Said Doug Moe of the trade: “When Oakland traded for me and Larry and only gave up Steve Jones, this had to be the most lopsided trade in the history of professional sports, bar none”.

Said Rick Barry of the trade: “We could have played against the best NBA teams and held our own. I could say that from the perspective of a guy who played in both leagues. The only teams that might have given us problems were the few with All-Star centers. We had Ira Harge in the middle and he was a hard-working guy on the boards, but he was only 6-foot-8. Our other key players were NBA caliber”.

Added Barry: “You can’t tell me that Larry Brown couldn’t have been a good NBA point guard. But no one would give him a chance because he was 5-foot-9. The guy was the ideal point guard because he really ran the offense. Doug Moe was a Dave DeBusschere type, only he was better because he could score more. I’m very sincere when I say that you take Moe and DeBusschere in their primes and Moe was a better player”.
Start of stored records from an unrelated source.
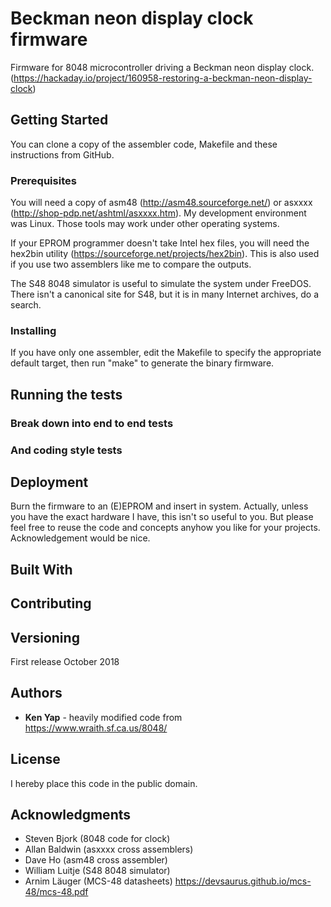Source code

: # Beckman neon display clock firmware

Firmware for 8048 microcontroller driving a Beckman neon display clock. (https://hackaday.io/project/160958-restoring-a-beckman-neon-display-clock)

## Getting Started

You can clone a copy of the assembler code, Makefile and these instructions from GitHub.

### Prerequisites

You will need a copy of asm48 (http://asm48.sourceforge.net/) or asxxxx (http://shop-pdp.net/ashtml/asxxxx.htm). My development environment was Linux. Those tools may work under other operating systems.

If your EPROM programmer doesn't take Intel hex files, you will need the hex2bin utility (https://sourceforge.net/projects/hex2bin). This is also used if you use two assemblers like me to compare the outputs.

The S48 8048 simulator is useful to simulate the system under FreeDOS. There isn't a canonical site for S48, but it is in many Internet archives, do a search.

### Installing

If you have only one assembler, edit the Makefile to specify the appropriate default target, then run "make" to generate the binary firmware.

## Running the tests

### Break down into end to end tests

### And coding style tests

## Deployment

Burn the firmware to an (E)EPROM and insert in system. Actually, unless you have the exact hardware I have, this isn't so useful to you. But please feel free to reuse the code and concepts anyhow you like for your projects. Acknowledgement would be nice.

## Built With

## Contributing

## Versioning

First release October 2018

## Authors

* **Ken Yap** - heavily modified code from https://www.wraith.sf.ca.us/8048/

## License

I hereby place this code in the public domain. 

## Acknowledgments

* Steven Bjork (8048 code for clock)
* Allan Baldwin (asxxxx cross assemblers)
* Dave Ho (asm48 cross assembler)
* William Luitje (S48 8048 simulator)
* Arnim Läuger (MCS-48 datasheets) https://devsaurus.github.io/mcs-48/mcs-48.pdf
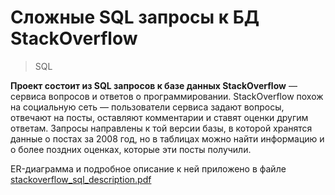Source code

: # Сложные SQL запросы к БД StackOverflow
> SQL

**Проект состоит из SQL запросов к базе данных StackOverflow** — сервиса вопросов и ответов о программировании. StackOverflow похож на социальную сеть — пользователи сервиса задают вопросы, отвечают на посты, оставляют комментарии и ставят оценки другим ответам.
Запросы направлены к той версии базы, в которой хранятся данные о постах за 2008 год, но в таблицах можно найти информацию и о более поздних оценках, которые эти посты получили. 

ER-диаграмма и подробное описание к ней приложено в файле [stackoverflow_sql_description.pdf](https://yadi.sk/i/LGa68u6PcFGylQ)
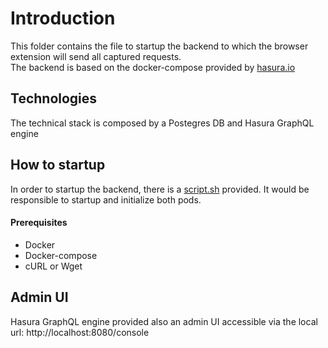 # Introduction
This folder contains the file to startup the backend to which the browser extension will send all captured requests.  
The backend is based on the docker-compose provided by [hasura.io](https://hasura.io/docs/1.0/graphql/core/getting-started/docker-simple.html#step-1-get-the-docker-compose-file)

## Technologies
The technical stack is composed by a Postegres DB and Hasura GraphQL engine

## How to startup
In order to startup the backend, there is a [script.sh](script.sh) provided.
It would be responsible to startup and initialize both pods. 

#### Prerequisites
- Docker
- Docker-compose
- cURL or Wget

## Admin UI
Hasura GraphQL engine provided also an admin UI accessible via the local url: http://localhost:8080/console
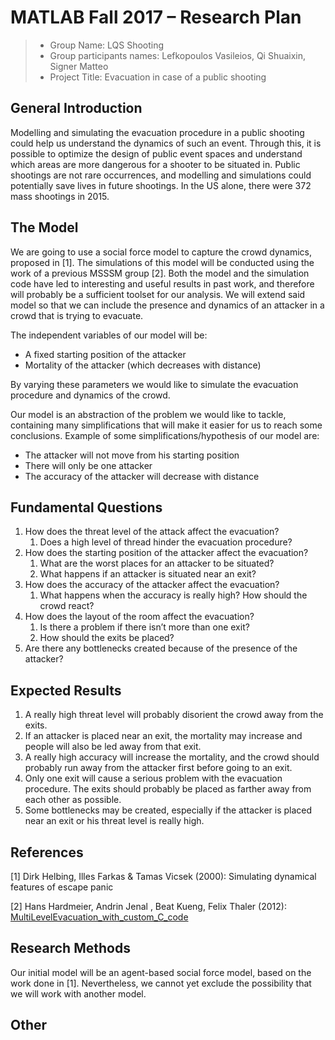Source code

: # MATLAB Fall 2017 – Research Plan

> * Group Name: LQS Shooting
> * Group participants names: Lefkopoulos Vasileios, Qi Shuaixin, Signer Matteo
> * Project Title: Evacuation in case of a public shooting


## General Introduction

Modelling and simulating the evacuation procedure in a public shooting could help us understand the dynamics of such an event. Through this, it is possible to optimize the design of public event spaces and understand which areas are more dangerous for a shooter to be situated in. Public shootings are not rare occurrences, and modelling and simulations could potentially save lives in future shootings. In the US alone, there were 372 mass shootings in 2015.


## The Model

We are going to use a social force model to capture the crowd dynamics, proposed in [1]. The simulations of this model will be conducted using the work of a previous MSSSM group [2]. Both the model and the simulation code have led to interesting and useful results in past work, and therefore will probably be a sufficient toolset for our analysis. We will extend said model so that we can include the presence and dynamics of an attacker in a crowd that is trying to evacuate.

The independent variables of our model will be:
* A fixed starting position of the attacker
* Mortality of the attacker (which decreases with distance)


By varying these parameters we would like to simulate the evacuation procedure and dynamics of the crowd.

Our model is an abstraction of the problem we would like to tackle, containing many simplifications that will make it easier for us to reach some conclusions. Example of some simplifications/hypothesis of our model are:
* The attacker will not move from his starting position
* There will only be one attacker
* The accuracy of the attacker will decrease with distance


## Fundamental Questions

1. How does the threat level of the attack affect the evacuation?
	1. Does a high level of thread hinder the evacuation procedure?
2. How does the starting position of the attacker affect the evacuation?
	1. What are the worst places for an attacker to be situated?
	2. What happens if an attacker is situated near an exit?
3. How does the accuracy of the attacker affect the evacuation?
	1. What happens when the accuracy is really high? How should the crowd react?
4. How does the layout of the room affect the evacuation?
	1. Is there a problem if there isn’t more than one exit?
	2. How should the exits be placed?
5. Are there any bottlenecks created because of the presence of the attacker?


## Expected Results

1. A really high threat level will probably disorient the crowd away from the exits.
2. If an attacker is placed near an exit, the mortality may increase and people will also be led away from that exit.
3. A really high accuracy will increase the mortality, and the crowd should probably run away from the attacker first before going to an exit.
4. Only one exit will cause a serious problem with the evacuation procedure. The exits should probably be placed as farther away from each other as possible.
5. Some bottlenecks may be created, especially if the attacker is placed near an exit or his threat level is really high.


## References 

[1] Dirk Helbing, Illes Farkas & Tamas Vicsek (2000): Simulating dynamical features
of escape panic

[2] Hans Hardmeier, Andrin Jenal , Beat Kueng, Felix Thaler (2012): [MultiLevelEvacuation_with_custom_C_code](https://github.com/msssm/MultiLevelEvacuation_with_custom_C_code)


## Research Methods

Our initial model will be an agent-based social force model, based on the work done in [1]. Nevertheless, we cannot yet exclude the possibility that we will work with another model.


## Other
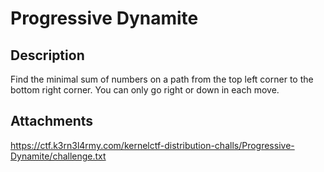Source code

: # Progressive Dynamite
## Description

Find the minimal sum of numbers on a path from the top left corner to the bottom right corner. You can only go right or down in each move.
## Attachments

https://ctf.k3rn3l4rmy.com/kernelctf-distribution-challs/Progressive-Dynamite/challenge.txt

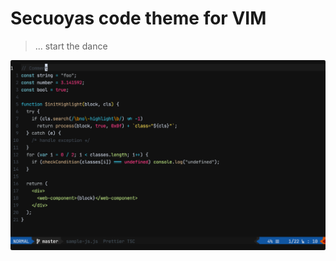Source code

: # Secuoyas code theme for VIM

> ... start the dance

![secuoyas-code-vim](./assets/screenshot@2x.png)
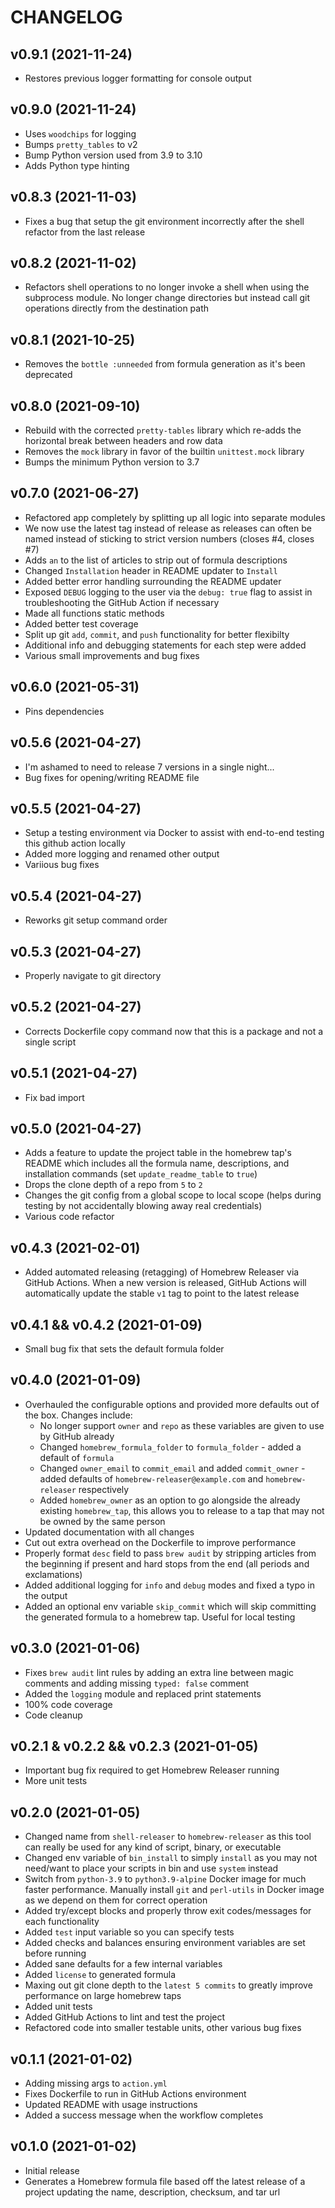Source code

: # CHANGELOG

## v0.9.1 (2021-11-24)

* Restores previous logger formatting for console output

## v0.9.0 (2021-11-24)

* Uses `woodchips` for logging
* Bumps `pretty_tables` to v2
* Bump Python version used from 3.9 to 3.10
* Adds Python type hinting

## v0.8.3 (2021-11-03)

* Fixes a bug that setup the git environment incorrectly after the shell refactor from the last release

## v0.8.2 (2021-11-02)

* Refactors shell operations to no longer invoke a shell when using the subprocess module. No longer change directories but instead call git operations directly from the destination path

## v0.8.1 (2021-10-25)

* Removes the `bottle :unneeded` from formula generation as it's been deprecated

## v0.8.0 (2021-09-10)

* Rebuild with the corrected `pretty-tables` library which re-adds the horizontal break between headers and row data
* Removes the `mock` library in favor of the builtin `unittest.mock` library
* Bumps the minimum Python version to 3.7

## v0.7.0 (2021-06-27)

* Refactored app completely by splitting up all logic into separate modules
* We now use the latest tag instead of release as releases can often be named instead of sticking to strict version numbers (closes #4, closes #7)
* Adds `an` to the list of articles to strip out of formula descriptions
* Changed `Installation` header in README updater to `Install`
* Added better error handling surrounding the README updater
* Exposed `DEBUG` logging to the user via the `debug: true` flag to assist in troubleshooting the GitHub Action if necessary
* Made all functions static methods
* Added better test coverage
* Split up git `add`, `commit`, and `push` functionality for better flexibilty
* Additional info and debugging statements for each step were added
* Various small improvements and bug fixes

## v0.6.0 (2021-05-31)

* Pins dependencies

## v0.5.6 (2021-04-27)

* I'm ashamed to need to release 7 versions in a single night...
* Bug fixes for opening/writing README file

## v0.5.5 (2021-04-27)

* Setup a testing environment via Docker to assist with end-to-end testing this github action locally
* Added more logging and renamed other output
* Variious bug fixes

## v0.5.4 (2021-04-27)

* Reworks git setup command order

## v0.5.3 (2021-04-27)

* Properly navigate to git directory

## v0.5.2 (2021-04-27)

* Corrects Dockerfile copy command now that this is a package and not a single script

## v0.5.1 (2021-04-27)

* Fix bad import

## v0.5.0 (2021-04-27)

* Adds a feature to update the project table in the homebrew tap's README which includes all the formula name, descriptions, and installation commands (set `update_readme_table` to `true`)
* Drops the clone depth of a repo from `5` to `2`
* Changes the git config from a global scope to local scope (helps during testing by not accidentally blowing away real credentials)
* Various code refactor

## v0.4.3 (2021-02-01)

* Added automated releasing (retagging) of Homebrew Releaser via GitHub Actions. When a new version is released, GitHub Actions will automatically update the stable `v1` tag to point to the latest release

## v0.4.1 && v0.4.2 (2021-01-09)

* Small bug fix that sets the default formula folder

## v0.4.0 (2021-01-09)

* Overhauled the configurable options and provided more defaults out of the box. Changes include:
    * No longer support `owner` and `repo` as these variables are given to use by GitHub already
    * Changed `homebrew_formula_folder` to `formula_folder` - added a default of `formula`
    * Changed `owner_email` to `commit_email` and added `commit_owner` - added defaults of `homebrew-releaser@example.com` and `homebrew-releaser` respectively
    * Added `homebrew_owner` as an option to go alongside the already existing `homebrew_tap`, this allows you to release to a tap that may not be owned by the same person
* Updated documentation with all changes
* Cut out extra overhead on the Dockerfile to improve performance
* Properly format `desc` field to pass `brew audit` by stripping articles from the beginning if present and hard stops from the end (all periods and exclamations)
* Added additional logging for `info` and `debug` modes and fixed a typo in the output
* Added an optional env variable `skip_commit` which will skip committing the generated formula to a homebrew tap. Useful for local testing

## v0.3.0 (2021-01-06)

* Fixes `brew audit` lint rules by adding an extra line between magic comments and adding missing `typed: false` comment
* Added the `logging` module and replaced print statements
* 100% code coverage
* Code cleanup

## v0.2.1 & v0.2.2 && v0.2.3 (2021-01-05)

* Important bug fix required to get Homebrew Releaser running
* More unit tests

## v0.2.0 (2021-01-05)

* Changed name from `shell-releaser` to `homebrew-releaser` as this tool can really be used for any kind of script, binary, or executable
* Changed env variable of `bin_install` to simply `install` as you may not need/want to place your scripts in bin and use `system` instead
* Switch from `python-3.9` to `python3.9-alpine` Docker image for much faster performance. Manually install `git` and `perl-utils` in Docker image as we depend on them for correct operation
* Added try/except blocks and properly throw exit codes/messages for each functionality
* Added `test` input variable so you can specify tests
* Added checks and balances ensuring environment variables are set before running
* Added sane defaults for a few internal variables
* Added `license` to generated formula
* Maxing out git clone depth to the `latest 5 commits` to greatly improve performance on large homebrew taps
* Added unit tests
* Added GitHub Actions to lint and test the project
* Refactored code into smaller testable units, other various bug fixes

## v0.1.1 (2021-01-02)

* Adding missing args to `action.yml`
* Fixes Dockerfile to run in GitHub Actions environment
* Updated README with usage instructions
* Added a success message when the workflow completes

## v0.1.0 (2021-01-02)

* Initial release
* Generates a Homebrew formula file based off the latest release of a project updating the name, description, checksum, and tar url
Added Moe: “We can talk all we want about how good the Oakland team was and no one will believe us. They just say ‘You guys were in the ABA’ and that’s it, end of discussion. We were better than the (NBA) Warriors, but that’s reality and people don’t like to face reality and give the ABA credit”.
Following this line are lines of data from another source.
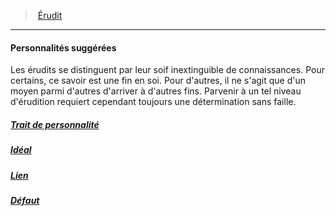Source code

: ﻿---
!Items
Id: background_erudit_hd.md#personnalités-suggérées
ParentLink: background_erudit_hd.md#Érudit
Name: Personnalités suggérées
ParentName: Érudit
NameLevel: 4
Attributes: {}
Description: >+
  Les érudits se distinguent par leur soif inextinguible de connaissances. Pour certains, ce savoir est une fin en soi. Pour d'autres, il ne s'agit que d'un moyen parmi d'autres d'arriver à d'autres fins. Parvenir à un tel niveau d'érudition requiert cependant toujours une détermination sans faille.

---
> [Érudit](hd_background_erudit.md)

---

#### Personnalités suggérées

Les érudits se distinguent par leur soif inextinguible de connaissances. Pour certains, ce savoir est une fin en soi. Pour d'autres, il ne s'agit que d'un moyen parmi d'autres d'arriver à d'autres fins. Parvenir à un tel niveau d'érudition requiert cependant toujours une détermination sans faille.



##### [Trait de personnalité](hd_background_erudit_trait_de_personnalite.md)



##### [Idéal](hd_background_erudit_ideal.md)



##### [Lien](hd_background_erudit_lien.md)



##### [Défaut](hd_background_erudit_defaut.md)

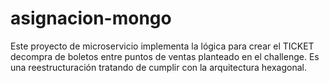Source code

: # asignacion-mongo

Este proyecto de microservicio implementa la lógica para crear el TICKET decompra de boletos entre puntos de ventas planteado en el challenge. 
Es una reestructuración tratando de cumplir con la arquitectura hexagonal.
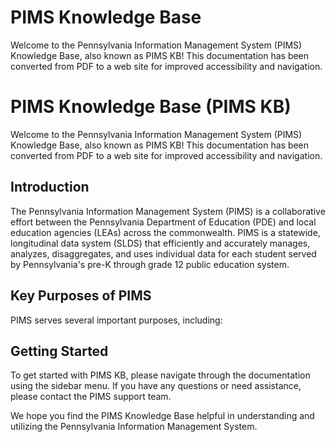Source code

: # PIMS Knowledge Base

Welcome to the Pennsylvania Information Management System (PIMS) Knowledge Base, also known as PIMS KB! This documentation has been converted from PDF to a web site for improved accessibility and navigation.

# PIMS Knowledge Base (PIMS KB)

Welcome to the Pennsylvania Information Management System (PIMS) Knowledge Base, also known as PIMS KB! This documentation has been converted from PDF to a web site for improved accessibility and navigation.

## Introduction

The Pennsylvania Information Management System (PIMS) is a collaborative effort between the Pennsylvania Department of Education (PDE) and local education agencies (LEAs) across the commonwealth. PIMS is a statewide, longitudinal data system (SLDS) that efficiently and accurately manages, analyzes, disaggregates, and uses individual data for each student served by Pennsylvania's pre-K through grade 12 public education system.

## Key Purposes of PIMS

PIMS serves several important purposes, including:

## Getting Started

To get started with PIMS KB, please navigate through the documentation using the sidebar menu. If you have any questions or need assistance, please contact the PIMS support team.

We hope you find the PIMS Knowledge Base helpful in understanding and utilizing the Pennsylvania Information Management System.

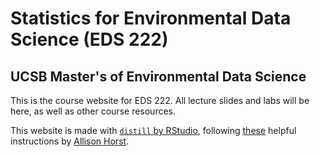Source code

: # Statistics for Environmental Data Science (EDS 222)
## UCSB Master's of Environmental Data Science

This is the course website for EDS 222. All lecture slides and labs will be here, as well as other course resources. 

This website is made with [`distill` by RStudio](https://rstudio.github.io/distill/), following [these](https://docs.google.com/document/d/1iC0f8VONz269Fm6dVHXeiQuWubNOgOiHjF6oHNBLD-o/edit?usp=sharing) helpful instructions by [Allison Horst](https://github.com/allisonhorst).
The Oaks did turn out to be as good as projected. They would win 60 games during the regular season and lose just 18 before defeating the Indiana Pacers to win the league championship.

But franchise success was not imminent and, in spite of the Oaks on-court success in Year 2 of the league, problems loomed going into Year 3.

(Next: Volume 9 – Turmoil, More Changes & A Revolutionary Occurrence)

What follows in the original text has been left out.